## The problem
Every line in the records below with the string "both" needs to be copied out.

[Dataset items]
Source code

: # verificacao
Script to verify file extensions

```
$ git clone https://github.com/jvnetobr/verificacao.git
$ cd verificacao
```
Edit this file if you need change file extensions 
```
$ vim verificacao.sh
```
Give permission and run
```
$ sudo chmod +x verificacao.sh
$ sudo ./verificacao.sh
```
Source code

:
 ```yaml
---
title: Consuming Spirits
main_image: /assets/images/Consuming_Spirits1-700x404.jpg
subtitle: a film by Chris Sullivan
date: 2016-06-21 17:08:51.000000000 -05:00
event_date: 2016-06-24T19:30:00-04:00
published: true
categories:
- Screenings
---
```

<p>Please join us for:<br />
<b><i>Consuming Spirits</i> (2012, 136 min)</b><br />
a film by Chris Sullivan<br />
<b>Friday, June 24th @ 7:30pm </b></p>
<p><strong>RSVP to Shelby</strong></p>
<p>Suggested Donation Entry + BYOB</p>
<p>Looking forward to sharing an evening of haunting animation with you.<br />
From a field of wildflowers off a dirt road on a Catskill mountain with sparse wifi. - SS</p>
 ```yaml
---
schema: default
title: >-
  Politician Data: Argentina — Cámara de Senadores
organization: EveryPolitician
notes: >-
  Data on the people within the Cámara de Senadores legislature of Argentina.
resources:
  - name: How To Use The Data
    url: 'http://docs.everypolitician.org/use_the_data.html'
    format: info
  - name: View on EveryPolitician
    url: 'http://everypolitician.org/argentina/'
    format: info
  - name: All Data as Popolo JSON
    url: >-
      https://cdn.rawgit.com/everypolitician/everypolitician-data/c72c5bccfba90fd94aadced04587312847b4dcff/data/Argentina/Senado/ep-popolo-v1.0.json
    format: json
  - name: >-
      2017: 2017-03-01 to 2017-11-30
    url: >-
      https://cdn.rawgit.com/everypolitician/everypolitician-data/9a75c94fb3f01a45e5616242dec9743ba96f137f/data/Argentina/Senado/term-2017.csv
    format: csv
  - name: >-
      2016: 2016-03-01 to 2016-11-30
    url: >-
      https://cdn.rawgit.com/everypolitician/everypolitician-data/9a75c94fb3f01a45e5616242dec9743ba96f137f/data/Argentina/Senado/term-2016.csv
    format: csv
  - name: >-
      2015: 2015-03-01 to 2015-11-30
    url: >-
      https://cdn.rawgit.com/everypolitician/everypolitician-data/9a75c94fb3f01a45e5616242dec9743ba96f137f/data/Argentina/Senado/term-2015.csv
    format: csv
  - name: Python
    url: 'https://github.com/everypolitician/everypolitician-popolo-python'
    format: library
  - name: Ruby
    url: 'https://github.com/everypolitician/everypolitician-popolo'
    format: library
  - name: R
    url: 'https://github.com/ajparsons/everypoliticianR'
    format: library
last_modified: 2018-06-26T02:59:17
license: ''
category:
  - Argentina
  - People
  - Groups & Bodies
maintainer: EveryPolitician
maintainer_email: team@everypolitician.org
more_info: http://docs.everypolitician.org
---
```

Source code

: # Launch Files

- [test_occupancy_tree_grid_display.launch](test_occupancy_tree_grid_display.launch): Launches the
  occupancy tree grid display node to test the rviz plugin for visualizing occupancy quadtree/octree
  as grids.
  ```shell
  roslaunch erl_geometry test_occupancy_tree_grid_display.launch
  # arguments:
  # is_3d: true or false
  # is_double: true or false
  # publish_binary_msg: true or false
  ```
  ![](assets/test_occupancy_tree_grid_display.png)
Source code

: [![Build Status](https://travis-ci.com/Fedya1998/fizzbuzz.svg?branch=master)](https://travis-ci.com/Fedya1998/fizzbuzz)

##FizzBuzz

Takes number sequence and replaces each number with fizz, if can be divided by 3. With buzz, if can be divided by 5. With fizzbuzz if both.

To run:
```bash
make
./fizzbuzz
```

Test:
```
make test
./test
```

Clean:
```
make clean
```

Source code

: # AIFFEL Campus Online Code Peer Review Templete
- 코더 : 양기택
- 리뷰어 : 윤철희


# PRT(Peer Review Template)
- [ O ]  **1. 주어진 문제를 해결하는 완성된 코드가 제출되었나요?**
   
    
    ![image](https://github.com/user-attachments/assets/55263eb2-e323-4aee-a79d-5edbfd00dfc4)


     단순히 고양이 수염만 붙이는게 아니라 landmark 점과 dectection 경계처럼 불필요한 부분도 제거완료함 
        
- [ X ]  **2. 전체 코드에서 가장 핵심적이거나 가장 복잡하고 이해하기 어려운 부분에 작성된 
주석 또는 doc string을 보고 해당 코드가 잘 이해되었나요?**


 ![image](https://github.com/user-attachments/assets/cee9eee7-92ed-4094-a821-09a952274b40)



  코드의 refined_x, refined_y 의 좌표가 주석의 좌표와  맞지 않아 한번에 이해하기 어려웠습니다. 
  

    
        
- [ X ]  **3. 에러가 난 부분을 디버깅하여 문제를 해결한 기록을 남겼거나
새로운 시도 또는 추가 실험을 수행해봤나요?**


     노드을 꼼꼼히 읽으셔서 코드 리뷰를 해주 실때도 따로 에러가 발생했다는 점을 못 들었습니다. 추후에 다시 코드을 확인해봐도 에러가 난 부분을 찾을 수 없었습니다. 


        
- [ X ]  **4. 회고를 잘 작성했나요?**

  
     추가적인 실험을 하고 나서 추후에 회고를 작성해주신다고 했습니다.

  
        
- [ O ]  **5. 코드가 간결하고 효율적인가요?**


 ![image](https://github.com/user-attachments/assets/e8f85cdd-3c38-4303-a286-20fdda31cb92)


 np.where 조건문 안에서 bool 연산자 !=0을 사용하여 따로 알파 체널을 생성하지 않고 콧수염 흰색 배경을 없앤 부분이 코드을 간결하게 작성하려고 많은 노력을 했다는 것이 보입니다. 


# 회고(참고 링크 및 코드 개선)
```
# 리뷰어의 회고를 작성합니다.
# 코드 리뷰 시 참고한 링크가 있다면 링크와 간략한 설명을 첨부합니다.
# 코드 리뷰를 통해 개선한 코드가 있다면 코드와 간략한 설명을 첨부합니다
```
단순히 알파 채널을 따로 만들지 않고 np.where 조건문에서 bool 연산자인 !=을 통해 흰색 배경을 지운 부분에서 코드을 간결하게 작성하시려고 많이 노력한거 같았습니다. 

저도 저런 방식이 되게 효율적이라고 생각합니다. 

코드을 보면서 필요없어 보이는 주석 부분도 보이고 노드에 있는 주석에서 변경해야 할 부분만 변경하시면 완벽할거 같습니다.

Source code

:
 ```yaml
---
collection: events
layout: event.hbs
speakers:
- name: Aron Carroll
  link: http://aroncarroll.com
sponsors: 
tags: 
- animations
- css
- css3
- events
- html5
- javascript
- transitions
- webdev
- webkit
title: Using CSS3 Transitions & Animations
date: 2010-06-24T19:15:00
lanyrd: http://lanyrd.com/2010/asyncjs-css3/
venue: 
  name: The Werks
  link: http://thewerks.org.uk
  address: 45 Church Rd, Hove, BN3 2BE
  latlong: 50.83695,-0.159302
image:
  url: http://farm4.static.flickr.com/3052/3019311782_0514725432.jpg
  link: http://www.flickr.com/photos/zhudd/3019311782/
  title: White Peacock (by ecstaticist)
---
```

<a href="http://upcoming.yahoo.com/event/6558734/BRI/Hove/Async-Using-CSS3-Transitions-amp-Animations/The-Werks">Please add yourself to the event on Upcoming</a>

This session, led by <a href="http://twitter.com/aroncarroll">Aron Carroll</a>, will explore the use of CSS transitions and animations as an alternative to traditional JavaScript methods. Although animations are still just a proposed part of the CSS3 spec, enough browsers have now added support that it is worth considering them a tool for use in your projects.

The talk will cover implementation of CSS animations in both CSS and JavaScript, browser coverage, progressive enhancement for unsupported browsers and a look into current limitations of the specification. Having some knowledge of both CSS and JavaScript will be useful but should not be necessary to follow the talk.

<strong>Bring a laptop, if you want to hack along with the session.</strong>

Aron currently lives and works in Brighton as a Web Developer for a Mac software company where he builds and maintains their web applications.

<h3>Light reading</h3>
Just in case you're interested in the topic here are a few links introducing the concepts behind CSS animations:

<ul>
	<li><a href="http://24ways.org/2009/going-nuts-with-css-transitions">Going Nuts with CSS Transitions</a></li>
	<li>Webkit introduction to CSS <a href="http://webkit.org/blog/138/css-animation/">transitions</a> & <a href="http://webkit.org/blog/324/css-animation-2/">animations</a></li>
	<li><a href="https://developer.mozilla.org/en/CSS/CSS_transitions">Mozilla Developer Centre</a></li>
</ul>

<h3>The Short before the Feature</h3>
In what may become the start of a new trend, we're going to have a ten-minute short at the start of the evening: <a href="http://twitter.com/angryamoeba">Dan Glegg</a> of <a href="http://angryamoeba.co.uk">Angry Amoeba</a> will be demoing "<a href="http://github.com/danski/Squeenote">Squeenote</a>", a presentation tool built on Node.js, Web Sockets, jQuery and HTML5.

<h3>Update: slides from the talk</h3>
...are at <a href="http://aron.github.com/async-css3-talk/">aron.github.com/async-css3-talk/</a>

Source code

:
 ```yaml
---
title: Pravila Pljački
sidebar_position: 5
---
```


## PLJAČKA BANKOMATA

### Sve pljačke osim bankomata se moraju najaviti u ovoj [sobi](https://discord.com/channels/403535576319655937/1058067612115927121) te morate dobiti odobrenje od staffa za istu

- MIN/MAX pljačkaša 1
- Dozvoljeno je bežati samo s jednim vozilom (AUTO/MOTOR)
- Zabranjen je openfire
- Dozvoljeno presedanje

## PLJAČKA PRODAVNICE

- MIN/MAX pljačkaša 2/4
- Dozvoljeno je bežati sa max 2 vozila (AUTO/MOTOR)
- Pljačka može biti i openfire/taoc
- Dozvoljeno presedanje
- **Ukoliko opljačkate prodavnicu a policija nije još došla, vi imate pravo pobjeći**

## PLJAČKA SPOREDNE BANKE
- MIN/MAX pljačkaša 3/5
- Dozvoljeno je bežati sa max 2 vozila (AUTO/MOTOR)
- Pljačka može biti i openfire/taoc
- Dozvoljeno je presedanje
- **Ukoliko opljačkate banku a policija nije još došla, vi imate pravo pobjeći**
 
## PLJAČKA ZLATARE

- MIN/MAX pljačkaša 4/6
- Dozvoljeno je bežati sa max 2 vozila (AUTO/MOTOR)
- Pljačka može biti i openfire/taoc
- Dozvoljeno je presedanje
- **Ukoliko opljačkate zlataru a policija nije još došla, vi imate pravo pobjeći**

## Written reply
Takes number sequence and replaces each number with fizz, if can be divided by 3. With buzz, if can be divided by 5. With fizzbuzz if both.
The talk will cover implementation of CSS animations in both CSS and JavaScript, browser coverage, progressive enhancement for unsupported browsers and a look into current limitations of the specification. Having some knowledge of both CSS and JavaScript will be useful but should not be necessary to follow the talk.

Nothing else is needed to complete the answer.